Women leaders find central role in indigenous missions

Women are often at the forefront of indigenous mission and church-planting efforts in Asia and Africa, write Gina Zurlo and Dave Coles in the journal Missiology (53:2). Many indigenous missionary efforts today are described as church-planting or disciple-making movements rather than Christian, and they operate below the radar and even underground due to religious restrictions, nationalisms, governmental favoritism, and social hostilities. Because of their unofficial status, these mission groups and congregations are not counted in many surveys of Christianity in their countries. Also because of their outsider status, Zurlo and Coles find a disproportionate number of women in prominent leadership positions, whereas formal denominations may prohibit this practice. Although there are differences in counts of these church plants and how reliable such counts are, “reliable verification exists for hundreds of them at least, which include disciples from Muslim, Hindu, and Buddhist backgrounds.”
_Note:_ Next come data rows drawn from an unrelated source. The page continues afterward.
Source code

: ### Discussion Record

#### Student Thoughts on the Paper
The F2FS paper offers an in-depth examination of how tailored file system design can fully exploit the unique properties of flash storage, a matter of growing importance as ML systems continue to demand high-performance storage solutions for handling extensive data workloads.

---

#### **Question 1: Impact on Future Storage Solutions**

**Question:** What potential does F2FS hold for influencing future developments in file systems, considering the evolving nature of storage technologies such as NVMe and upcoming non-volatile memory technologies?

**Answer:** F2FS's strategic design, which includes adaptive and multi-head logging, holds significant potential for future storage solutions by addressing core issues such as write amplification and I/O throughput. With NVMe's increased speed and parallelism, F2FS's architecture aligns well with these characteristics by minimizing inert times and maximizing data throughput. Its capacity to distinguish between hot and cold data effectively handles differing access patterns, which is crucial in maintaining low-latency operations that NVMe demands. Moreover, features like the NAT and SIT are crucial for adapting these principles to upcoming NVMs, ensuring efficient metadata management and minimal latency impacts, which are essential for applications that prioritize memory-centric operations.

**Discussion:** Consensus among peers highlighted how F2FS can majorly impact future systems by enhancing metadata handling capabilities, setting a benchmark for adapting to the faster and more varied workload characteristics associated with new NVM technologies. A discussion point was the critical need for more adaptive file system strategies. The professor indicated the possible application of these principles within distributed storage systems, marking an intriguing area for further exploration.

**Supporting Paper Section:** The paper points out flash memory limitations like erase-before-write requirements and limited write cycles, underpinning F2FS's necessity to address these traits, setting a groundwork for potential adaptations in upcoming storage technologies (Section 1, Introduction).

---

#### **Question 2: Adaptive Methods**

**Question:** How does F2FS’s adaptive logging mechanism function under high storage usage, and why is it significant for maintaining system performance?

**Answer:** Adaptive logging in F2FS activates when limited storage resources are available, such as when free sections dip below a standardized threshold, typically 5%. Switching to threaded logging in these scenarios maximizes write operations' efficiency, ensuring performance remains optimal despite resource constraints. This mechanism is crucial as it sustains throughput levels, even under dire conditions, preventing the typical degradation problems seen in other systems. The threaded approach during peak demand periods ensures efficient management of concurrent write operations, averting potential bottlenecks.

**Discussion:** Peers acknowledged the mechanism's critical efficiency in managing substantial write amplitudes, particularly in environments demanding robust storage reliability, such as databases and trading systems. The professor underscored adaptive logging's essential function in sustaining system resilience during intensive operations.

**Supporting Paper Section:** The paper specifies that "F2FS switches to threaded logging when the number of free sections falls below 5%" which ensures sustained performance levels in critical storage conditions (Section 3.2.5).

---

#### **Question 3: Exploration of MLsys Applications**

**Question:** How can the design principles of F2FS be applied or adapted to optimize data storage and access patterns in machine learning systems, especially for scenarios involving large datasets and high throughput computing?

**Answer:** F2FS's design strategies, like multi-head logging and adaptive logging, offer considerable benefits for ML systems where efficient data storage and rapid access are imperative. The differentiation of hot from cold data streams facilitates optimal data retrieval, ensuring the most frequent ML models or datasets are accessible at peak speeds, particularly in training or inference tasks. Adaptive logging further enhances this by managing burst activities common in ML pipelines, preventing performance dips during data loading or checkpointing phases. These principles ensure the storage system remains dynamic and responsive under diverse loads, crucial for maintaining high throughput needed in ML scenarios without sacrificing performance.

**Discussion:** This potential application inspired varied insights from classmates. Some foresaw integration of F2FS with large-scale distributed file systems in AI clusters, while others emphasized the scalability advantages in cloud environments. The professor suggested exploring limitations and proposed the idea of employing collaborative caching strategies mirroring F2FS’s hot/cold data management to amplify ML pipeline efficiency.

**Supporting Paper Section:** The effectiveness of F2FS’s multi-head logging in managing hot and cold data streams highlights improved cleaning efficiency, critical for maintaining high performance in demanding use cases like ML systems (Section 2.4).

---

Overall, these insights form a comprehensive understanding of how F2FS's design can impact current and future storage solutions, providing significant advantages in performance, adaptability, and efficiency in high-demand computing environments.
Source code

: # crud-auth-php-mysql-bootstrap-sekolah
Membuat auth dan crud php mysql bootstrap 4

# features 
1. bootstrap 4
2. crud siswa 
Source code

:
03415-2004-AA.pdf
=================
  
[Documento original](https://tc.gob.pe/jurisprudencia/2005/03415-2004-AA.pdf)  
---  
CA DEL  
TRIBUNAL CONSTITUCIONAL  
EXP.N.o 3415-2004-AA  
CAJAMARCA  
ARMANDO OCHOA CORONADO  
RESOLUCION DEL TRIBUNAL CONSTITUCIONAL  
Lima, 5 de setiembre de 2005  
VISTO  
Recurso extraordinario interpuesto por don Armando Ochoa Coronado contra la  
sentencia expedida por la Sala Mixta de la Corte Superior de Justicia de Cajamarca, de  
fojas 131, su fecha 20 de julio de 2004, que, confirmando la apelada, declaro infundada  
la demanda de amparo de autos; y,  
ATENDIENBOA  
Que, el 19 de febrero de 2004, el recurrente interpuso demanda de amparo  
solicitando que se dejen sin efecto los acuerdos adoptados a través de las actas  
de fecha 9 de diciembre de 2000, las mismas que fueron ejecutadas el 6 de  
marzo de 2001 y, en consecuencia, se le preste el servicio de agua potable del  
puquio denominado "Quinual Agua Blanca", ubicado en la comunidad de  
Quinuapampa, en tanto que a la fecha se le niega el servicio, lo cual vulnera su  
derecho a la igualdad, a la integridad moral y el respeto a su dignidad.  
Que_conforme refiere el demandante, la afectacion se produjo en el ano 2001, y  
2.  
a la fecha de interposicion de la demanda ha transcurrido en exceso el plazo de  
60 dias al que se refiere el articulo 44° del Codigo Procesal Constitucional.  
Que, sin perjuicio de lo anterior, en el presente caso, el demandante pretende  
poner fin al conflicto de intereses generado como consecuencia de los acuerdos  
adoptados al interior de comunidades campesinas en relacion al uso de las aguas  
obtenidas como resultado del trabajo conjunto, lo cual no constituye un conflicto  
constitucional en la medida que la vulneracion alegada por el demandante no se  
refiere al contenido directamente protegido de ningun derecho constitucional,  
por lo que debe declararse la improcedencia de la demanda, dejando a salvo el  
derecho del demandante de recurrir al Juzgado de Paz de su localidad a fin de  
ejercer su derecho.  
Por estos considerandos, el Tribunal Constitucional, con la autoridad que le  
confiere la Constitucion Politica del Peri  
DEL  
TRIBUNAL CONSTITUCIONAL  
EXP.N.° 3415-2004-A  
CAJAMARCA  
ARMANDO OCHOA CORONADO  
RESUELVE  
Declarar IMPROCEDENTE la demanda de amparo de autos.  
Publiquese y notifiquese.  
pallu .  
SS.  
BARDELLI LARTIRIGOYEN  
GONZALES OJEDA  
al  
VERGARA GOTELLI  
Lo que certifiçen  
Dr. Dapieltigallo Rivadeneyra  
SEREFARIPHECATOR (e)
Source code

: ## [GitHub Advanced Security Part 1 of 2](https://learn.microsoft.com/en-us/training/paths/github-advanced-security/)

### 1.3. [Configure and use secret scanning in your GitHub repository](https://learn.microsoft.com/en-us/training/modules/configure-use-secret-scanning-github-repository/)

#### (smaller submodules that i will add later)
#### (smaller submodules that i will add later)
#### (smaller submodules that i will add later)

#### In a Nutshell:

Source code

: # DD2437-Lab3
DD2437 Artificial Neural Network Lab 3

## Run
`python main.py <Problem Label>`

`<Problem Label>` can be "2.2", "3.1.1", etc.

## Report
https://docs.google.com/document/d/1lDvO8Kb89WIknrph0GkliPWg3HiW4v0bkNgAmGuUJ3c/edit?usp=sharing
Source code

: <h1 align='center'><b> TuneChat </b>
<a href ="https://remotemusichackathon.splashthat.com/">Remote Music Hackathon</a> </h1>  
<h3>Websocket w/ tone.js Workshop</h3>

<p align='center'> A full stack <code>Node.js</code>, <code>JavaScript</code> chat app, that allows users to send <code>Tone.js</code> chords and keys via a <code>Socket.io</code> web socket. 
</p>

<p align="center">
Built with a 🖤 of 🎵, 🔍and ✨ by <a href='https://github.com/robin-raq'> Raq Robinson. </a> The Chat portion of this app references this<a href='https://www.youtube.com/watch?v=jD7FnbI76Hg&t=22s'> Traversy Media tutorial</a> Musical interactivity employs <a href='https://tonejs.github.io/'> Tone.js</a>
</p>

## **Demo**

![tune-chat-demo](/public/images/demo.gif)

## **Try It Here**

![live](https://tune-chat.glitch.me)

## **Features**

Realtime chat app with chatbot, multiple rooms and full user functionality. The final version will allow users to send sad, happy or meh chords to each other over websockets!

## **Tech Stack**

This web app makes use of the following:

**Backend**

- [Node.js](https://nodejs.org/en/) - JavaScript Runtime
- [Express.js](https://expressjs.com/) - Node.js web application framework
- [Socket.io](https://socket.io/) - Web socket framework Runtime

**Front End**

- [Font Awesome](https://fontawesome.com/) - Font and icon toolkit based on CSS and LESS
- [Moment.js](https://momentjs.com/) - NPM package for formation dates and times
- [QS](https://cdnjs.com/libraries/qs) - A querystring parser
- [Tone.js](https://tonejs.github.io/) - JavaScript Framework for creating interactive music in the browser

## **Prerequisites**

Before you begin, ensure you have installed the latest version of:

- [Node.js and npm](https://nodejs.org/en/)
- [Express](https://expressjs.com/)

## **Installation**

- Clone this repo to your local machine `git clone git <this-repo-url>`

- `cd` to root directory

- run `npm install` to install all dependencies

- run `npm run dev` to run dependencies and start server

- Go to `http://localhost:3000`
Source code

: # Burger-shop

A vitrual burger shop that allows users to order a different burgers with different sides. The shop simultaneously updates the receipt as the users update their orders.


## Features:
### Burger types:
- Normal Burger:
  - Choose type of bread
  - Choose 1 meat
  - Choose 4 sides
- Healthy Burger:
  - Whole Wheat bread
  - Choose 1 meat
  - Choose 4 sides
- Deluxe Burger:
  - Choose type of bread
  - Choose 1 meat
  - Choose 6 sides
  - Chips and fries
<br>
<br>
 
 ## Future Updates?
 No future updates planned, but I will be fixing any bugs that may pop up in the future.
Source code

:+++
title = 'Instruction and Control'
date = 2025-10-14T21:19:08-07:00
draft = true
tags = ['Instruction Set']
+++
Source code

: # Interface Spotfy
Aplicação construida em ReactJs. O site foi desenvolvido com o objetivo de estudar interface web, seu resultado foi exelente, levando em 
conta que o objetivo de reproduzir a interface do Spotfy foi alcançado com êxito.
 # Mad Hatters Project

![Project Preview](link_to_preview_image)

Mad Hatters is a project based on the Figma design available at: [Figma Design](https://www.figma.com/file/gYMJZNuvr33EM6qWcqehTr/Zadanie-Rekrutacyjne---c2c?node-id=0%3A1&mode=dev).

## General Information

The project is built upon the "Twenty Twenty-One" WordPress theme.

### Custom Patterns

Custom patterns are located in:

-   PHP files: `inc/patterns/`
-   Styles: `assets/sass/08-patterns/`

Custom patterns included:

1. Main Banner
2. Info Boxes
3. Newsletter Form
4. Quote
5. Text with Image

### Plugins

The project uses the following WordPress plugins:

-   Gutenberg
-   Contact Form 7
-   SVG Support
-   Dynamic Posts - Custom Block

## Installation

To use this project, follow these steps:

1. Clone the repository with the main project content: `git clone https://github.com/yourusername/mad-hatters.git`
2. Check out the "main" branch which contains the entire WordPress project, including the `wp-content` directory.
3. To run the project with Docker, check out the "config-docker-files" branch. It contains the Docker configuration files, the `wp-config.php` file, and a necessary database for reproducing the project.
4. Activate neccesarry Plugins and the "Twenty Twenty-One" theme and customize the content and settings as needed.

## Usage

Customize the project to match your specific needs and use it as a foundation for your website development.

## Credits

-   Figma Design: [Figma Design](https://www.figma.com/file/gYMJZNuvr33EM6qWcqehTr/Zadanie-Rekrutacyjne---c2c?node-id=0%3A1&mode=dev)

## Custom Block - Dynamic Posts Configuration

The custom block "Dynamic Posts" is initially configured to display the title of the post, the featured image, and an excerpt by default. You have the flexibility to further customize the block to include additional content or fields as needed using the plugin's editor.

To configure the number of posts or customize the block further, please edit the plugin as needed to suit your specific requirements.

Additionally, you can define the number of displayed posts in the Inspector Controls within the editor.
Woman leading Bible study in Asia.

“One of the most thorough assessments reports of 1,035 ‘rapidly multiplying groups that have surpassed four generations of church planting in multiple streams,’ which together comprise 74 million Christians,” the authors write. They cite the example of one mission leader, “Ruth,” who has planted 18 generations of indigenous churches in East Africa, which means that the churches she has started have started their own churches and so on for 18 generations of reproduction. As a businesswoman, she connects with people through agriculture and moneylending, working with both oral and written cultures, and starting Bible studies. By developing congregations through such meetings and then running monthly training sessions, 80 Christian leaders to date have been trained to guide these indigenous churches. While such women-led mass indigenous movements are not new, such as among the Dalits (“untouchables”) in India, their institutionalization has historically limited women’s leadership. But Zurlo and Coles argue that current examples suggest that these church plants may buck the institutional trend, especially in Pentecostal environments that stress the priesthood of all believers. For instance, in Iran, high governmental restrictions and social hostilities against religion have had a “major role in catalyzing women-led movements.”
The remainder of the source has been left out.